Fifty--six years ago, in the heart of Rome, died 
one of those hidden souls whose entire life is 
but a silent offering. The holiness of such souls 
is brought to light when, providentially, one 
discovers that their action, although discreet, 
is wonderfully fruitful in the mystery of Mother Church.

Maria Sieler, who died in Rome in 1952, was one 
such soul. Austrian by origin, she settled in the 
Eternal City in 1939 to pursue and consummate a 
life yielded entirely to Christ, and to plant 
there the seed of the work that Heaven had asked of her.

Childhood in Austria

Born on February 3, 1899 in Winterdorf in central 
Styria, she was baptized the following day. Her 
parents were modest but very devout farmers. They 
had five children; Maria was the second of these. 
At six years of age she lost her father. His 
death reduced the family to poverty. At a very 
young age, Maria was obliged to begin work on the 
family farm and to care for her three younger 
sisters. Her childhood was divided among the 
school, the farm where she worked as a 
shepherdess, and her visits to the church. Very 
early on, she received two mystical graces, which 
were to orient her entire existence.

Conversation With Jesus

One day at school, while the teaching Sister was 
explaining prayer and recollection to the 
children, Maria heard a voice coming from the 
crucifix of the classroom, saying:
“Look at me and pray with fervour. By means of 
this prayer, you will arrive at conversing with 
Me, as do men among themselves.”

Shortly before her First Holy Communion, while 
she was speaking with a companion, a voice that 
was wholly interior said to her sorrowfully:

“I am so little known in the Most Holy Sacrament! 
Men do not believe, and they do not want to 
receive Me. And yet, I desire so much love, and I 
expect from you much love, for the others!” And, 
at the same time, a kind of ecstasy took hold of the little girl.

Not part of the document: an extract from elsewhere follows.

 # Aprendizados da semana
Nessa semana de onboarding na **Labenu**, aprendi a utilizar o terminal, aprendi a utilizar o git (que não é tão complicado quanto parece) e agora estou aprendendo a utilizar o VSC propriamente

 From this moment forward, Jesus was the 
confidant of her heart. He engraved within her 
the love of silence and of solitude, and an 
attraction to the religious life. “My first love, 
my only love, was Jesus . . . my heart had to 
belong to Him, to Him alone . . . I have sought 
only Thee, O Jesus,” she wrote at the end of 
1942. She received Holy Communion very regularly: 
daily, beginning at the age of fourteen, for so 
had the Parish Priest determined for her out of 
prudence. Beginning at this period, she set about 
praying every night for long hours, often with 
her arms extended in the form of the cross. After 
1913 the end of her studies left her with more time.

Crisis

In 1915-16, however, she went through a little 
crisis of lukewarmness, brought on mostly by a 
certain feeling that Jesus had distanced Himself 
from her. She no longer felt His presence as she 
once had, and this caused her suffering. 
Immediately, nonetheless, she asked herself the 
most important question: “Is it God alone or, 
rather, His gifts and consolations that I am 
seeking in prayer” She was able to pass through 
this night of the senses, this darkness of the 
soul and dryness of the heart, with profit. This 
“night” became for her a time of spiritual ascent.

Sickness

In July 1917, during a retreat at the Convent of 
the Sacred Heart at Graz, she made the offering 
of herself to Jesus, and resolved to consecrate 
herself in the religious life. By a mysterious 
design of Providence and in view of her future 
mission, Maria had, for a time, to renounce this 
project. Johann, her only brother and the eldest, 
fell on the front at Assiago in 1918. Then, in 
December 1918, Maria suffered a grave illness of 
the lungs and had to receive the Anointing of the 
Sick. The illness lasted three years, during 
which time her calling became clearer: Jesus was 
asking her for the complete oblation of herself, 
a victimal oblation. Graces of union and heavenly 
favours abounded, but the young girl, stricken 
with fear, hesitated to surrender herself. Jesus 
asked her, “When will you surrender yourself to 
me totally, as an oblation. How long will you 
hesitate? I desire to make you my spouse of the 
Cross and to make you all offering for Myself. My 
life will become your life, full of suffering as yet veiled to your eyes.”

Victim Soul for Priests

Maria’s vocation became clearer. She was to be a 
soul of offering in whom the Lord might renew His 
Passion. Already, the divine exigencies had 
prevailed over her own desires and over her 
health. The victim was ready. The High Priest was calling her.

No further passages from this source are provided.